_Saved data entries_
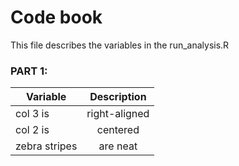
# Code book  

This file describes the variables in the run_analysis.R  

### PART 1:

| Variable           | Description        |
| -------------------|:------------------:|
| col 3 is           | right-aligned      |
| col 2 is           | centered           | 
| zebra stripes      | are neat           | 
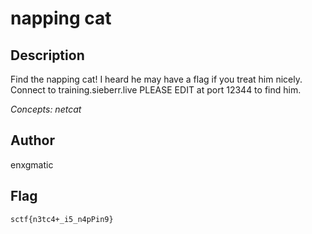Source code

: # napping cat

## Description

Find the napping cat! I heard he may have a flag if you treat him nicely. Connect to training.sieberr.live PLEASE EDIT at port 12344 to find him.
  
_Concepts: netcat_

## Author

enxgmatic

## Flag

`sctf{n3tc4+_i5_n4pPin9}`

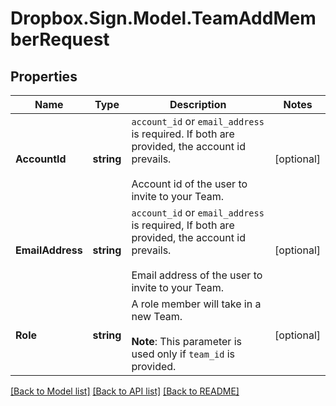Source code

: # Dropbox.Sign.Model.TeamAddMemberRequest

## Properties

Name | Type | Description | Notes
------------ | ------------- | ------------- | -------------
**AccountId** | **string** |  `account_id` or `email_address` is required. If both are provided, the account id prevails.<br><br>Account id of the user to invite to your Team.  | [optional] 
**EmailAddress** | **string** |  `account_id` or `email_address` is required, If both are provided, the account id prevails.<br><br>Email address of the user to invite to your Team.  | [optional] 
**Role** | **string** |  A role member will take in a new Team.<br><br>**Note**: This parameter is used only if `team_id` is provided.  | [optional] 

[[Back to Model list]](../README.md#documentation-for-models) [[Back to API list]](../README.md#documentation-for-api-endpoints) [[Back to README]](../README.md)

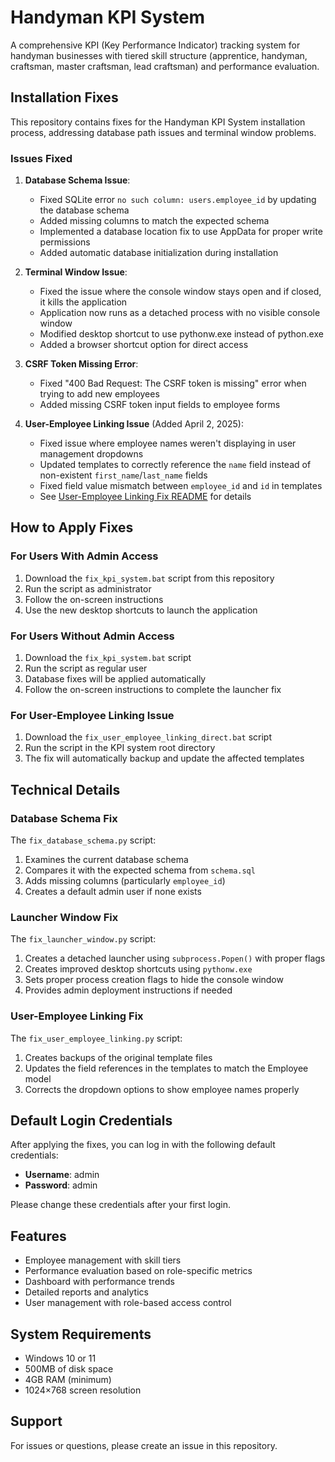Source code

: # Handyman KPI System

A comprehensive KPI (Key Performance Indicator) tracking system for handyman businesses with tiered skill structure (apprentice, handyman, craftsman, master craftsman, lead craftsman) and performance evaluation.

## Installation Fixes

This repository contains fixes for the Handyman KPI System installation process, addressing database path issues and terminal window problems.

### Issues Fixed

1. **Database Schema Issue**: 
   - Fixed SQLite error `no such column: users.employee_id` by updating the database schema
   - Added missing columns to match the expected schema
   - Implemented a database location fix to use AppData for proper write permissions
   - Added automatic database initialization during installation

2. **Terminal Window Issue**:
   - Fixed the issue where the console window stays open and if closed, it kills the application
   - Application now runs as a detached process with no visible console window
   - Modified desktop shortcut to use pythonw.exe instead of python.exe
   - Added a browser shortcut option for direct access

3. **CSRF Token Missing Error**:
   - Fixed "400 Bad Request: The CSRF token is missing" error when trying to add new employees
   - Added missing CSRF token input fields to employee forms

4. **User-Employee Linking Issue** (Added April 2, 2025):
   - Fixed issue where employee names weren't displaying in user management dropdowns
   - Updated templates to correctly reference the `name` field instead of non-existent `first_name`/`last_name` fields
   - Fixed field value mismatch between `employee_id` and `id` in templates
   - See [User-Employee Linking Fix README](fixes/README-user-employee-linking-fix.md) for details

## How to Apply Fixes

### For Users With Admin Access

1. Download the `fix_kpi_system.bat` script from this repository
2. Run the script as administrator
3. Follow the on-screen instructions
4. Use the new desktop shortcuts to launch the application

### For Users Without Admin Access

1. Download the `fix_kpi_system.bat` script
2. Run the script as regular user
3. Database fixes will be applied automatically
4. Follow the on-screen instructions to complete the launcher fix

### For User-Employee Linking Issue

1. Download the `fix_user_employee_linking_direct.bat` script
2. Run the script in the KPI system root directory
3. The fix will automatically backup and update the affected templates

## Technical Details

### Database Schema Fix

The `fix_database_schema.py` script:

1. Examines the current database schema
2. Compares it with the expected schema from `schema.sql`
3. Adds missing columns (particularly `employee_id`)
4. Creates a default admin user if none exists

### Launcher Window Fix

The `fix_launcher_window.py` script:

1. Creates a detached launcher using `subprocess.Popen()` with proper flags
2. Creates improved desktop shortcuts using `pythonw.exe`
3. Sets proper process creation flags to hide the console window
4. Provides admin deployment instructions if needed

### User-Employee Linking Fix

The `fix_user_employee_linking.py` script:

1. Creates backups of the original template files
2. Updates the field references in the templates to match the Employee model
3. Corrects the dropdown options to show employee names properly

## Default Login Credentials

After applying the fixes, you can log in with the following default credentials:

- **Username**: admin
- **Password**: admin

Please change these credentials after your first login.

## Features

- Employee management with skill tiers
- Performance evaluation based on role-specific metrics
- Dashboard with performance trends
- Detailed reports and analytics
- User management with role-based access control

## System Requirements

- Windows 10 or 11
- 500MB of disk space
- 4GB RAM (minimum)
- 1024×768 screen resolution

## Support

For issues or questions, please create an issue in this repository.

_Exercise requirements_
Each line from the one that includes "## Default Login Credentials" down to the close of the records above is to be given again exactly, and no other line is to appear.

_Answer to this exercise_
## Default Login Credentials

After applying the fixes, you can log in with the following default credentials:

- **Username**: admin
- **Password**: admin

Please change these credentials after your first login.

## Features

- Employee management with skill tiers
- Performance evaluation based on role-specific metrics
- Dashboard with performance trends
- Detailed reports and analytics
- User management with role-based access control

## System Requirements

- Windows 10 or 11
- 500MB of disk space
- 4GB RAM (minimum)
- 1024×768 screen resolution

## Support

For issues or questions, please create an issue in this repository.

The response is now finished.